Posted in Medical Malpractice on April 24, 2017
When Arizona residents have type 1 or type 2 diabetes, they are often at greater risk for developing chronic kidney disease or end-stage renal disease. Unfortunately, the tests for determining if a patient has either of these conditions is not completely accurate. Most tests are based on people’s albumin to creatinine ratio and their estimated glomerular filtration rate.
However, a clinical trial showed that while these metrics can help physicians determine if a person has either kidney condition, neither have a 100 percent success rate. In an effort to determine a better way to diagnose a person with these conditions, a doctor at the Joslin Diabetes Center started looking for other markers to test.

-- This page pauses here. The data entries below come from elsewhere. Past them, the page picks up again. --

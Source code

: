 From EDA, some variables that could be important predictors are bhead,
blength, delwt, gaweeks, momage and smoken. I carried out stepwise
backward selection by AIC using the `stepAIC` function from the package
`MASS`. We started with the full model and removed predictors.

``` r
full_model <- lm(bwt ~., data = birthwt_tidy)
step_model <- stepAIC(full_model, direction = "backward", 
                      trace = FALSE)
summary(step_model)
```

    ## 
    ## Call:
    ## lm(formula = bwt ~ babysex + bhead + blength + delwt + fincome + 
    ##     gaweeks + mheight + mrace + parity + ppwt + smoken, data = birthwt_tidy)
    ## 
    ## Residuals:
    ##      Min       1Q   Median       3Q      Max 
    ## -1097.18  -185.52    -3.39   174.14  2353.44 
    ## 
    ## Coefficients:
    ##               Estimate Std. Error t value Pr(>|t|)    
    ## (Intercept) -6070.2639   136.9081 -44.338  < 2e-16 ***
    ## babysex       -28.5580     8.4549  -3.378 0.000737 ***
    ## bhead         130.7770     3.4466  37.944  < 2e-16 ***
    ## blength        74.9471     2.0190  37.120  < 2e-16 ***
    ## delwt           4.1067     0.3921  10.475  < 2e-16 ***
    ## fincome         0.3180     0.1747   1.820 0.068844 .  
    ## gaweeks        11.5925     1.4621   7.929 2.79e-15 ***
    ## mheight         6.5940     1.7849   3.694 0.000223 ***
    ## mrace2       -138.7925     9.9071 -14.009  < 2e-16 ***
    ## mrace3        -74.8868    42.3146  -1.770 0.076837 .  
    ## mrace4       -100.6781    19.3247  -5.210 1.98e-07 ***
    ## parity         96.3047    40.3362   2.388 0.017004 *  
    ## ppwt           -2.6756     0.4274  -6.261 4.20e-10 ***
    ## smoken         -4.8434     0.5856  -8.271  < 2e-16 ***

The doctor and his team discovered that there is a connection between a person’s tumor necrosis factor receptor 1 and the renal function if the patient has type 1 or type 2 diabetes. To determine the accuracy of this connection, a test was developed and studied. It was found that there appears to be an 81 percent success rate for the test in identifying individuals with end-stage renal disease if they had the condition within three years. The test was also accurate at identifying patients who were at risk for end-stage renal disease.
While it can be difficult for a medical professional to quickly and correctly diagnose a person with an uncommon condition, in some cases a misdiagnosis may be considered medical malpractice. An attorney representing a patient whose medical condition has worsened as a result will need to demonstrate that the error constituted a failure to exhibit the requisite standard of care.